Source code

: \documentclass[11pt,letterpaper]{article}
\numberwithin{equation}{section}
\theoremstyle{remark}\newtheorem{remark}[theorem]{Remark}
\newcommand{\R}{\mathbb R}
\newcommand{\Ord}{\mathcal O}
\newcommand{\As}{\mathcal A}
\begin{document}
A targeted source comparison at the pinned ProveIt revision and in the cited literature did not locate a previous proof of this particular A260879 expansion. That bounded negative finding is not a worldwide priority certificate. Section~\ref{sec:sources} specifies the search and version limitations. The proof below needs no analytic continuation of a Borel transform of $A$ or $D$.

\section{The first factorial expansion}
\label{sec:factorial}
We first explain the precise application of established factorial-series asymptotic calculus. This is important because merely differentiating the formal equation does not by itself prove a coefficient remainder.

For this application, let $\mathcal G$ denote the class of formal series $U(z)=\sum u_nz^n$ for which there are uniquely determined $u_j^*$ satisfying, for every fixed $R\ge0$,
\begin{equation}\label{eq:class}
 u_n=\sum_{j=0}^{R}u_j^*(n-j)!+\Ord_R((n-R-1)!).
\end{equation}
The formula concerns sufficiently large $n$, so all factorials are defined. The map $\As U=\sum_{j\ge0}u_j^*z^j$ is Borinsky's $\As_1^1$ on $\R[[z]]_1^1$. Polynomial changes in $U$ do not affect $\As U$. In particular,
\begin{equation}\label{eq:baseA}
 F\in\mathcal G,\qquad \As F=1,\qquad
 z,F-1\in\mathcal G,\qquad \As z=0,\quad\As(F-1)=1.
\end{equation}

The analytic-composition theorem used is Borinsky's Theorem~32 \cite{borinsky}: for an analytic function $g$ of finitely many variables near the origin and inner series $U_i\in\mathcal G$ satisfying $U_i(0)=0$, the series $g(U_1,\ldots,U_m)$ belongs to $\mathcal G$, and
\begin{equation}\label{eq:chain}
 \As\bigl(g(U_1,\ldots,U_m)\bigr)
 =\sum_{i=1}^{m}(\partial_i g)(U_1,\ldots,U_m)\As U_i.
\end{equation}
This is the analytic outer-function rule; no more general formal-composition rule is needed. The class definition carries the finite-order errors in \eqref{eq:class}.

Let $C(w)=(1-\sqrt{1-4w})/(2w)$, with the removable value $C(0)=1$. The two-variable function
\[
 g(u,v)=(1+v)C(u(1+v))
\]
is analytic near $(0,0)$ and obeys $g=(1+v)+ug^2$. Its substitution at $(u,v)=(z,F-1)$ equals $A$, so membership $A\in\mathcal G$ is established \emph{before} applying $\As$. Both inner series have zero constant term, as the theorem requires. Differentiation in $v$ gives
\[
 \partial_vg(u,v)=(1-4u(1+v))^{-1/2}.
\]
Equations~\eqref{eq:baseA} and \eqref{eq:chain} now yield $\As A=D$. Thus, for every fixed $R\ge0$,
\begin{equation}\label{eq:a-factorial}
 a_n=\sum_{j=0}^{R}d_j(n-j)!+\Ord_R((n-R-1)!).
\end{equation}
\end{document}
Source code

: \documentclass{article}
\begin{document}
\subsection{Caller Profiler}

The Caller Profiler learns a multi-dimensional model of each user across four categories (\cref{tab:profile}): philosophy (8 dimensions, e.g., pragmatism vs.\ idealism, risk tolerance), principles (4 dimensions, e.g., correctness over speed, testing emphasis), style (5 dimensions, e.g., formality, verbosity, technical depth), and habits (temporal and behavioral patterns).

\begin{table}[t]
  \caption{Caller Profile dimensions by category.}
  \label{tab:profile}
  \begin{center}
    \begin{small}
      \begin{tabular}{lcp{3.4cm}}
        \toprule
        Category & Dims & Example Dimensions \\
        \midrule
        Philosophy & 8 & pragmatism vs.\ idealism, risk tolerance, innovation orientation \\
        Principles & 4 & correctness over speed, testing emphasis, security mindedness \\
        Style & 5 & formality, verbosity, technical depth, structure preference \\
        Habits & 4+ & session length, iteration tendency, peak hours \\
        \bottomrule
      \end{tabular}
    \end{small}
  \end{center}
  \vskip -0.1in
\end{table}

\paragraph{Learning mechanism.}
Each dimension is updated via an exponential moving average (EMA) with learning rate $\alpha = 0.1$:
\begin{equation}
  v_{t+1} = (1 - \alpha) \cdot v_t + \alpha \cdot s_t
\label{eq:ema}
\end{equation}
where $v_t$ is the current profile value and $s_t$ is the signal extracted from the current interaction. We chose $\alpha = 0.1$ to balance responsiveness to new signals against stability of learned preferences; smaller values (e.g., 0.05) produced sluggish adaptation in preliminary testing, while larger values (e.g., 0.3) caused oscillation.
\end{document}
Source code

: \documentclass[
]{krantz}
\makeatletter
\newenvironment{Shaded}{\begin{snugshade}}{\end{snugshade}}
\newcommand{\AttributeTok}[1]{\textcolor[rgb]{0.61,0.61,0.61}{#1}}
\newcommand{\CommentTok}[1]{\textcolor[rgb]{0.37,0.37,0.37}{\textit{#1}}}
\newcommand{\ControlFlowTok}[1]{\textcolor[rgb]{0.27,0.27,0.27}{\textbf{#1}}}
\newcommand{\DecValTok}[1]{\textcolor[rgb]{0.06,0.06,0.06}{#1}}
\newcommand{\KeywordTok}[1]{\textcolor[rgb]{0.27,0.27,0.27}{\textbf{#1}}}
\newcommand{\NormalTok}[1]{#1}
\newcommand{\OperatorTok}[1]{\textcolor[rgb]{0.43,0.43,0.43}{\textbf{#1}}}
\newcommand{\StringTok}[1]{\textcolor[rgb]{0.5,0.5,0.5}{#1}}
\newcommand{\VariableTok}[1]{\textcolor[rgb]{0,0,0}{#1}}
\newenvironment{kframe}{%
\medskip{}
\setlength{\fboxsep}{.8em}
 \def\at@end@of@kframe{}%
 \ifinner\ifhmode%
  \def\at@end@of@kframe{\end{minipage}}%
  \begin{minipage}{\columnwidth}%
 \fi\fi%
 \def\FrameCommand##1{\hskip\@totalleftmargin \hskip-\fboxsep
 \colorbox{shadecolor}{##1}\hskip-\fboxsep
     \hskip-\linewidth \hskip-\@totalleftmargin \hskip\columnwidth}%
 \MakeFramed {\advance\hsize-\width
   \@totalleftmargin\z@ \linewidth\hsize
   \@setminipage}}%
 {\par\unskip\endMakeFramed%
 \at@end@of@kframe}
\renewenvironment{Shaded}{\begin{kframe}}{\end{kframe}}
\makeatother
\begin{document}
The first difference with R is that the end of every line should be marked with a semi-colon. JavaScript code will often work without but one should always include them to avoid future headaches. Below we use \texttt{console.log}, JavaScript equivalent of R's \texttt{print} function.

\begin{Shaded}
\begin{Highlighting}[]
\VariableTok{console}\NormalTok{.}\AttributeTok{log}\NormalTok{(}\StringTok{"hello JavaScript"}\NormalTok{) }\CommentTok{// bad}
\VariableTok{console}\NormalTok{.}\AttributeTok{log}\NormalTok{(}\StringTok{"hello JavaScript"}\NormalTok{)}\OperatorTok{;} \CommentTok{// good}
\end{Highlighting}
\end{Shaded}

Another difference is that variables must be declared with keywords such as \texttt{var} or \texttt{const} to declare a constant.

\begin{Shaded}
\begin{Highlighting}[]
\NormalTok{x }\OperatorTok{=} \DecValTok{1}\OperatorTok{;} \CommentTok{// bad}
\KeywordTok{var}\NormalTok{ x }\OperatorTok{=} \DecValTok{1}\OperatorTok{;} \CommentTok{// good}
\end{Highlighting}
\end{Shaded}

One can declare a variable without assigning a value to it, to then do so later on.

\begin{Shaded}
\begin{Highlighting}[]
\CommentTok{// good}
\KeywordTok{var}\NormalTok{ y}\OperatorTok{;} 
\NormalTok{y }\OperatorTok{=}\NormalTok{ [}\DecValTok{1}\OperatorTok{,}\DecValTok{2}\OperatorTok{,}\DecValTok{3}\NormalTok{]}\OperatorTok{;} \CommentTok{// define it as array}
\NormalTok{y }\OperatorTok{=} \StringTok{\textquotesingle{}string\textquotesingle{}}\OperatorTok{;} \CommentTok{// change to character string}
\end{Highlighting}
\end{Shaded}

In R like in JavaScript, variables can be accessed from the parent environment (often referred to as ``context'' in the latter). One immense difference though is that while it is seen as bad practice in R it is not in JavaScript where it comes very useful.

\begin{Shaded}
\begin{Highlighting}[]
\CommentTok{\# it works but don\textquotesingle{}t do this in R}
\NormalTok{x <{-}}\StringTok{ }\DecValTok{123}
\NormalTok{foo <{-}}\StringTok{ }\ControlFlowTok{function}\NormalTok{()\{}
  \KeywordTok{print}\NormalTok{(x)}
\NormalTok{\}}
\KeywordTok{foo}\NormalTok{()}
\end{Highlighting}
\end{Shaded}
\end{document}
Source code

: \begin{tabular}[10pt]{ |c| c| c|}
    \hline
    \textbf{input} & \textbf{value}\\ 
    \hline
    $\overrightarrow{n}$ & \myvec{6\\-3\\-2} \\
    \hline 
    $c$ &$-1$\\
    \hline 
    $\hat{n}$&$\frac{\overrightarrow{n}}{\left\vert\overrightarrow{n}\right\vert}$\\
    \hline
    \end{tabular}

========

▸ **Work order**: Set down exactly the lines that begin the records and continue through the line bearing "We first explain"; include both ends.

▸ **Answer for this exercise**:
Source code

: \documentclass[11pt,letterpaper]{article}
\numberwithin{equation}{section}
\theoremstyle{remark}\newtheorem{remark}[theorem]{Remark}
\newcommand{\R}{\mathbb R}
\newcommand{\Ord}{\mathcal O}
\newcommand{\As}{\mathcal A}
\begin{document}
A targeted source comparison at the pinned ProveIt revision and in the cited literature did not locate a previous proof of this particular A260879 expansion. That bounded negative finding is not a worldwide priority certificate. Section~\ref{sec:sources} specifies the search and version limitations. The proof below needs no analytic continuation of a Borel transform of $A$ or $D$.

\section{The first factorial expansion}
\label{sec:factorial}
We first explain the precise application of established factorial-series asymptotic calculus. This is important because merely differentiating the formal equation does not by itself prove a coefficient remainder.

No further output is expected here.